記憶の扉
1. 基本データ
項目 内容 タイトル 記憶の断片 / Maternity Leave シーズン/話数 Season 2 / Episode 15 (通算40話) フォーカスキャラ クレア・リトルトン 放送日 (US) 2006年3月1日 監督 ジャック・ベンダー 脚本 ドーン・ランバート、マット・ラギアンティ
2. エピソード・ストラクチャー
- ストーリー構造:フラッシュバック(※ただし、今回は過去ではなく、島でクレアが誘拐されていた期間の失われた記憶)
- 重要地点:ハッチ内部、ジャングル、医療基地(スタッフ)
- 重要アイテム:ワクチン
3. ストーリー詳細
島での出来事 (On the Island)
クレアの赤ん坊アーロンが謎の高熱と発疹を出し、激しく苦しみ始める。クレアは、自分がイーサンに誘拐されていた約2週間の間に「何か得体の知れない病気をうつされたに違いない」と考え、治療法を見つけるために失われた記憶を取り戻そうと決意する。彼女はジャングルへ入り、かつて自分を助けたルソーに助けを求める。
クレア、ケイト、ルソーの3人はジャングルの奥深くを探索し、ついにダーマ・イニシアティブの別の放棄された施設「医療基地(スタッフ基地)」を発見する。施設の中はすでにもぬけの殻だったが、残されていた不気味な医療器具や部屋を見るうちに、クレアは封印されていた記憶の断片を完全に取り戻す。アーロンの熱は単なる風邪であり、クレアの不安からくる錯覚もあったことがわかり、無事に回復する。
一方、ハッチ内部では、ジャックとロックが監禁している謎の男「ヘンリー・ゲイル」の処遇を巡って意見を対立させる。ヘンリーは怯えたふりをしながらも、言葉の端々で巧妙にロックの心理を操り、ジャックとロックの間の亀裂を広げようと試みる。
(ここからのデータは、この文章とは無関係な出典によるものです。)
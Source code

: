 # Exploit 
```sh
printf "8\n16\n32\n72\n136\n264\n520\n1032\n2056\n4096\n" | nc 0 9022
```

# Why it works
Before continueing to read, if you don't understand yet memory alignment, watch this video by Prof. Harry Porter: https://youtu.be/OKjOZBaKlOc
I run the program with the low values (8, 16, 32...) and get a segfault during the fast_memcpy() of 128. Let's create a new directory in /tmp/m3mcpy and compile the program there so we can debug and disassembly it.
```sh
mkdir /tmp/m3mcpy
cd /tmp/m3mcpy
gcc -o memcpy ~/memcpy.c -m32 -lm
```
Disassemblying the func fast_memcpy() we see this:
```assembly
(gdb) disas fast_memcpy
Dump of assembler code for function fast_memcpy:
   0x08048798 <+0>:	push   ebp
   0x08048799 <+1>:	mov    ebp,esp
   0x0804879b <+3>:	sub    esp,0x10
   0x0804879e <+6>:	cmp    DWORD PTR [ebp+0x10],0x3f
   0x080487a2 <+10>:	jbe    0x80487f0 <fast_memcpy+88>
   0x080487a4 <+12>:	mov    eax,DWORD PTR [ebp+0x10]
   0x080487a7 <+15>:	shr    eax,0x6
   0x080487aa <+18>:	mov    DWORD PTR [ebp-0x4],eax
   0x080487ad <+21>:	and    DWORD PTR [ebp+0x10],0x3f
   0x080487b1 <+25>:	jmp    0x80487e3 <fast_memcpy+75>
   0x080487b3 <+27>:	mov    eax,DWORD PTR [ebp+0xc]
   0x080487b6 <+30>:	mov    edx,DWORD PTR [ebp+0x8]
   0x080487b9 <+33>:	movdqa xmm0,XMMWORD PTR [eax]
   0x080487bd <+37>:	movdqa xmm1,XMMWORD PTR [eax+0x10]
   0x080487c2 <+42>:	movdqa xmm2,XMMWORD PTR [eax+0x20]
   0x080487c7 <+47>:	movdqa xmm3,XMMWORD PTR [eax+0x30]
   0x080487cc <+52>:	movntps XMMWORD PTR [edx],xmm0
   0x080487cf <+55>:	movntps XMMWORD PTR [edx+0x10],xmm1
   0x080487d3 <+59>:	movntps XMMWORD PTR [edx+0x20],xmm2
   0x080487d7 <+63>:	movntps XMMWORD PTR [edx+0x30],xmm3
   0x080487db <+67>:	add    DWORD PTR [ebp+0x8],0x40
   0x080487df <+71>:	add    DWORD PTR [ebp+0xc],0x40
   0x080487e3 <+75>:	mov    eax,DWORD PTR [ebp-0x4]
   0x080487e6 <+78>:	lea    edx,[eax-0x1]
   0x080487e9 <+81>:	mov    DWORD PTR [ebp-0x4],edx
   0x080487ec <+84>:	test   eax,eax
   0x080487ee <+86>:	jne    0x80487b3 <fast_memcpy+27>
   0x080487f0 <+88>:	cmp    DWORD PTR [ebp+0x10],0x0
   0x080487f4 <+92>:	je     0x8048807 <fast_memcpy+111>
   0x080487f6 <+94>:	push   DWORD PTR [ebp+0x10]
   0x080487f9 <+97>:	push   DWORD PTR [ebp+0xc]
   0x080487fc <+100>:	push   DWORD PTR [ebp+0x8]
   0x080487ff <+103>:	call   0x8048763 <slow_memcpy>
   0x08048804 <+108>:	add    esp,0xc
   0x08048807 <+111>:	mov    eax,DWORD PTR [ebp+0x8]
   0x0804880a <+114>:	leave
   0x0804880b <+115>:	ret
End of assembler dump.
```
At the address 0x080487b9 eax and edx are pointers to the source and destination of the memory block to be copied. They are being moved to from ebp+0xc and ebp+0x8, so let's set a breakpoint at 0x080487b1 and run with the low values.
過去/未来の回想 (Flashback: Claire Littleton)
クレアがイーサンに誘拐されていた「失われた約2週間の記憶」。
彼女は医療基地に監禁され、イーサンから「赤ん坊のためのワクチンだ」と薬を投与され続けていた。イーサンは表向きは優しく接していたが、彼ら「他の者」の真の目的が、出産直後に赤ん坊を奪い、クレアを殺す(または洗脳する)ことだと知る。
パニックになるクレアを施設から助け出したのは、一人の見知らぬ若い少女だった。その少女こそ、ルソーが16年間探し続けていた娘「アレックス」だった。アレックスはクレアをジャングルに逃がし、彼女は意識を失ったままチャーリーたちに発見されたのだった。
4. 今回の謎と伏線
提示された新しい謎
- 医療基地(The Staff):スワン基地、アロー基地に続く第3のダーマの施設。彼らはここで何を研究していたのか?
解明された事実
- クレアの記憶喪失の真相:彼女は「他の者」の医療施設に監禁され、赤ん坊を奪われる直前にアレックスの手引きで脱走していたことが判明した。
- アレックスの生存:ルソーが探し続けていた娘アレックスは確実に生きており、「他の者」のコミュニティの中で成長していることが判明した。
5. トリビア / 考察ポイント
- 偽のヒゲ:クレアの記憶を取り戻す回想の中で、イーサンたちと話していた「ヒゲの男(トム)」が登場するが、彼が実は「野蛮人を装うために付け髭を着けて変装している」ことがはっきりと描写され、彼らが高度な文明と組織力を持っていることが確定する。